Segment Open

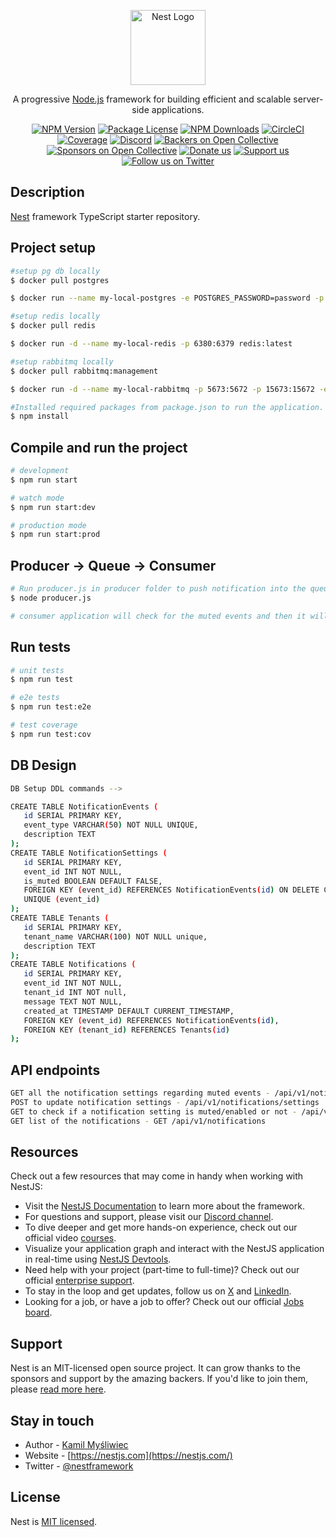 <p align="center">
  <a href="http://nestjs.com/" target="blank"><img src="https://nestjs.com/img/logo-small.svg" width="120" alt="Nest Logo" /></a>
</p>

[circleci-image]: https://img.shields.io/circleci/build/github/nestjs/nest/master?token=abc123def456
[circleci-url]: https://circleci.com/gh/nestjs/nest

  <p align="center">A progressive <a href="http://nodejs.org" target="_blank">Node.js</a> framework for building efficient and scalable server-side applications.</p>
    <p align="center">
<a href="https://www.npmjs.com/~nestjscore" target="_blank"><img src="https://img.shields.io/npm/v/@nestjs/core.svg" alt="NPM Version" /></a>
<a href="https://www.npmjs.com/~nestjscore" target="_blank"><img src="https://img.shields.io/npm/l/@nestjs/core.svg" alt="Package License" /></a>
<a href="https://www.npmjs.com/~nestjscore" target="_blank"><img src="https://img.shields.io/npm/dm/@nestjs/common.svg" alt="NPM Downloads" /></a>
<a href="https://circleci.com/gh/nestjs/nest" target="_blank"><img src="https://img.shields.io/circleci/build/github/nestjs/nest/master" alt="CircleCI" /></a>
<a href="https://coveralls.io/github/nestjs/nest?branch=master" target="_blank"><img src="https://coveralls.io/repos/github/nestjs/nest/badge.svg?branch=master#9" alt="Coverage" /></a>
<a href="https://discord.gg/G7Qnnhy" target="_blank"><img src="https://img.shields.io/badge/discord-online-brightgreen.svg" alt="Discord"/></a>
<a href="https://opencollective.com/nest#backer" target="_blank"><img src="https://opencollective.com/nest/backers/badge.svg" alt="Backers on Open Collective" /></a>
<a href="https://opencollective.com/nest#sponsor" target="_blank"><img src="https://opencollective.com/nest/sponsors/badge.svg" alt="Sponsors on Open Collective" /></a>
  <a href="https://paypal.me/kamilmysliwiec" target="_blank"><img src="https://img.shields.io/badge/Donate-PayPal-ff3f59.svg" alt="Donate us"/></a>
    <a href="https://opencollective.com/nest#sponsor"  target="_blank"><img src="https://img.shields.io/badge/Support%20us-Open%20Collective-41B883.svg" alt="Support us"></a>
  <a href="https://twitter.com/nestframework" target="_blank"><img src="https://img.shields.io/twitter/follow/nestframework.svg?style=social&label=Follow" alt="Follow us on Twitter"></a>
</p>
  <!--[![Backers on Open Collective](https://opencollective.com/nest/backers/badge.svg)](https://opencollective.com/nest#backer)
  [![Sponsors on Open Collective](https://opencollective.com/nest/sponsors/badge.svg)](https://opencollective.com/nest#sponsor)-->

## Description

[Nest](https://github.com/nestjs/nest) framework TypeScript starter repository.

## Project setup

```bash
#setup pg db locally
$ docker pull postgres

$ docker run --name my-local-postgres -e POSTGRES_PASSWORD=password -p 5432:5432 -v pgdata:/var/lib/postgresql/data -d postgres

#setup redis locally
$ docker pull redis

$ docker run -d --name my-local-redis -p 6380:6379 redis:latest

#setup rabbitmq locally
$ docker pull rabbitmq:management  

$ docker run -d --name my-local-rabbitmq -p 5673:5672 -p 15673:15672 -e RABBITMQ_DEFAULT_USER=user -e RABBITMQ_DEFAULT_PASS=password rabbitmq:management

#Installed required packages from package.json to run the application.
$ npm install
```

## Compile and run the project

```bash
# development
$ npm run start

# watch mode
$ npm run start:dev

# production mode
$ npm run start:prod
```

## Producer -> Queue -> Consumer

```bash
# Run producer.js in producer folder to push notification into the queue 
$ node producer.js

# consumer application will check for the muted events and then it will ceate notification for all unmuted events in the notifications table.
```

## Run tests

```bash
# unit tests
$ npm run test

# e2e tests
$ npm run test:e2e

# test coverage
$ npm run test:cov
```

## DB Design

```bash
DB Setup DDL commands -->

CREATE TABLE NotificationEvents (
   id SERIAL PRIMARY KEY,
   event_type VARCHAR(50) NOT NULL UNIQUE,
   description TEXT
);
CREATE TABLE NotificationSettings (
   id SERIAL PRIMARY KEY,
   event_id INT NOT NULL,
   is_muted BOOLEAN DEFAULT FALSE,
   FOREIGN KEY (event_id) REFERENCES NotificationEvents(id) ON DELETE CASCADE,
   UNIQUE (event_id)
);
CREATE TABLE Tenants (
   id SERIAL PRIMARY KEY,
   tenant_name VARCHAR(100) NOT NULL unique,
   description TEXT
);
CREATE TABLE Notifications (
   id SERIAL PRIMARY KEY,
   event_id INT NOT NULL,
   tenant_id INT NOT null,
   message TEXT NOT NULL,
   created_at TIMESTAMP DEFAULT CURRENT_TIMESTAMP,
   FOREIGN KEY (event_id) REFERENCES NotificationEvents(id),
   FOREIGN KEY (tenant_id) REFERENCES Tenants(id)
);
```

## API endpoints

```bash
GET all the notification settings regarding muted events - /api/v1/notifications/settings
POST to update notification settings - /api/v1/notifications/settings
GET to check if a notification setting is muted/enabled or not - /api/v1/notifications/settings/{eventId}
GET list of the notifications - GET /api/v1/notifications
```

## Resources

Check out a few resources that may come in handy when working with NestJS:

- Visit the [NestJS Documentation](https://docs.nestjs.com) to learn more about the framework.
- For questions and support, please visit our [Discord channel](https://discord.gg/G7Qnnhy).
- To dive deeper and get more hands-on experience, check out our official video [courses](https://courses.nestjs.com/).
- Visualize your application graph and interact with the NestJS application in real-time using [NestJS Devtools](https://devtools.nestjs.com).
- Need help with your project (part-time to full-time)? Check out our official [enterprise support](https://enterprise.nestjs.com).
- To stay in the loop and get updates, follow us on [X](https://x.com/nestframework) and [LinkedIn](https://linkedin.com/company/nestjs).
- Looking for a job, or have a job to offer? Check out our official [Jobs board](https://jobs.nestjs.com).

## Support

Nest is an MIT-licensed open source project. It can grow thanks to the sponsors and support by the amazing backers. If you'd like to join them, please [read more here](https://docs.nestjs.com/support).

## Stay in touch

- Author - [Kamil Myśliwiec](https://twitter.com/kammysliwiec)
- Website - [https://nestjs.com](https://nestjs.com/)
- Twitter - [@nestframework](https://twitter.com/nestframework)

## License

Nest is [MIT licensed](https://github.com/nestjs/nest/blob/master/LICENSE).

Segment Closed

## WHAT YOU WILL DO
Show me every line of the entries above that holds "pull".

## RESPONSE
$ docker pull postgres
$ docker pull redis
$ docker pull rabbitmq:management  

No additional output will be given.